## EXERCISE INPUTS
[Start of Attachment]
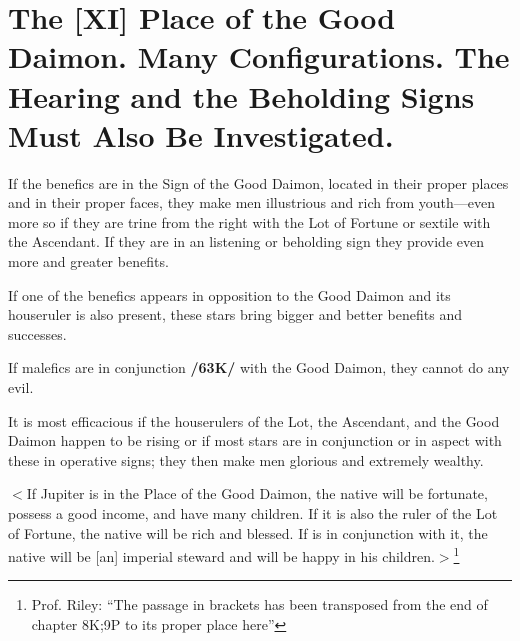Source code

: \section{The [XI] Place of the Good Daimon. Many Configurations. The Hearing and the Beholding Signs Must Also Be Investigated.}

If the benefics are in the Sign of the Good Daimon, located in their proper places and in their proper faces, they make men illustrious and rich from youth—even more so if they are trine from the right with the Lot of Fortune or sextile with the Ascendant. If they are in an listening or beholding sign they provide even more and greater benefits. 

If one of the benefics appears in opposition to the Good Daimon and its houseruler is also present, these stars bring bigger and better benefits and successes. 

If malefics are in conjunction \textbf{/63K/} with the Good Daimon, they cannot do any evil. 

It is most efficacious if the houserulers of the Lot, the Ascendant, and the Good Daimon happen to be rising or if most stars are in conjunction or in aspect with these in operative signs; they then make men glorious and extremely wealthy. 

$<$If Jupiter is in the Place of the Good Daimon, the native will be fortunate, possess a good income, and have many
children. If it is also the ruler of the Lot of Fortune, the native will be rich and blessed. If \Mercury\xspace is in conjunction with it, the native will be [an] imperial steward and will be happy in his children.$>$\footnote{Prof. Riley: ``The passage in brackets has been transposed from the end of chapter 8K;9P to its proper place here''}

\newpage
[End of Attachment]
## EXERCISE DESCRIPTION
Show each line of the records above containing "native".

## ANSWER SPACE
$<$If Jupiter is in the Place of the Good Daimon, the native will be fortunate, possess a good income, and have many
children. If it is also the ruler of the Lot of Fortune, the native will be rich and blessed. If \Mercury\xspace is in conjunction with it, the native will be [an] imperial steward and will be happy in his children.$>$\footnote{Prof. Riley: ``The passage in brackets has been transposed from the end of chapter 8K;9P to its proper place here''}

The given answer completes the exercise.